Glasgow - City of Sculpture
By Gary Nisbet
Statues of the
Hutcheson Brothers
Details:

Sculptor: James Colquhoun (fl. c. 1626-83).
Location: Hutchesons' Hall, 158 Ingram Street, Glasgow.
Date executed: 1643-59.


Statue of George Hutcheson, Glasgow Statue of Thomas Hutcheson, Glasgow

The oldest portrait statues in Glasgow, they commemorate the lawyers and landowners George Hutcheson (c. 1550-1639), the founder of Hutchesons’ Hospital, 1639, and his brother Thomas (c. 1589-1641), who founded Hutchesons’ Grammar School in 1641.

The statues were carved in 1655 and 1659, and originally stood in niches on the north side of the tower of the first Hutchesons’ Hospital (built 1641-50), which stood in the Trongate until c. 1800. Carved in freestone from Loudon in Ayrshire, which had been purchased as early as 1643 for £99 Scots, they were originally brightly and colourfully painted, with flesh tones and vividly coloured costumes, and were separated by a large tablet with a Latin inscription (now lost) recording the brother’s philanthropy.

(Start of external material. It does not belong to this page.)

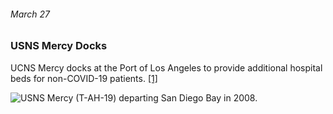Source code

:###### March 27

### USNS Mercy Docks

UCNS Mercy docks at the Port of Los Angeles to provide additional hospital beds for non-COVID-19 patients. [[1]](https://www.welikela.com/timeline-covid-19-crisis-los-angeles/)

![USNS Mercy (T-AH-19) departing San Diego Bay in 2008.](https://upload.wikimedia.org/wikipedia/commons/thumb/2/2c/USNS_Mercy_leaving_San_Diego_Bay.jpg/800px-USNS_Mercy_leaving_San_Diego_Bay.jpg)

Positioned at the back of the building, they were rarely seen by the general public.


Hutchesons' Hospital, Trongate, Glasgow Hutchesons' Hospital, Trongate, Glasgow

In 1795, the statues were removed and placed in storage in the Merchants’ House after the building and its garden had been earmarked for the development of Hutchesons’ Street (their removal cost £2.3.6d Scots). They were repaired and provided with new pedestals and inscriptions by the architect William Reid in 1805-6, and placed on the façade of the new Hutchesons’ Hospital (now Hutchesons’ Hall) in 1824, in niches which had been designed for them by David Hamilton , the building’s architect, in 1802-5.


View of Hutchesons' Hall, Glasgow View of Hutchesons' Hall, Glasgow

It seems, however, that the statues were placed on the wrong pedestals. The inscription on George Hutcheson’s pedestal is also wrong, with the death date given as 1693, instead of 1639. Portraits of the brothers by Anthony Van Dyke, c. 1600s, (George Hutcheson) and George Scougall, 1717, (Thomas, published in Hill), together with stained glass and plaster portraits in the building's Function Hall, confirm the errors.

Interest in the statues’ history was rekindled in the early 1900s when the subject of the type of stone used for them was debated by the Old Glasgow Club. According to some, the original documentation recorded clearly that they had been carved from marble purchased in London, whilst others maintained that the mixture of old Scots and English in the text, together with the unclear handwriting of its author, had confused the issue in its use of the old Scots word for freestone: Marlar, from the Latin word for marble: Marmor, and the reading of Loudonne (sic) as London.


Statue of George Hutcheson, Glasgow Statue of Thomas Hutcheson, Glasgow

To solve this vexing question, the club had the statues stripped of their layers of accumulated grime, guano and paint, and presented their findings in a paper read to the club in 1908, which confirmed that the statues had indeed been carved in freestone and that its place of origin was Loudon in Ayrshire (Old Glasgow Transactions, vol 2, 1908, p. 113).

Further sculptural tributes to the brothers in Hutchesons’ Hall are the bronze busts by Archibald Macfarlane Shannan , 1912-13, copies of which are in the present Hutchesons’ Grammar School.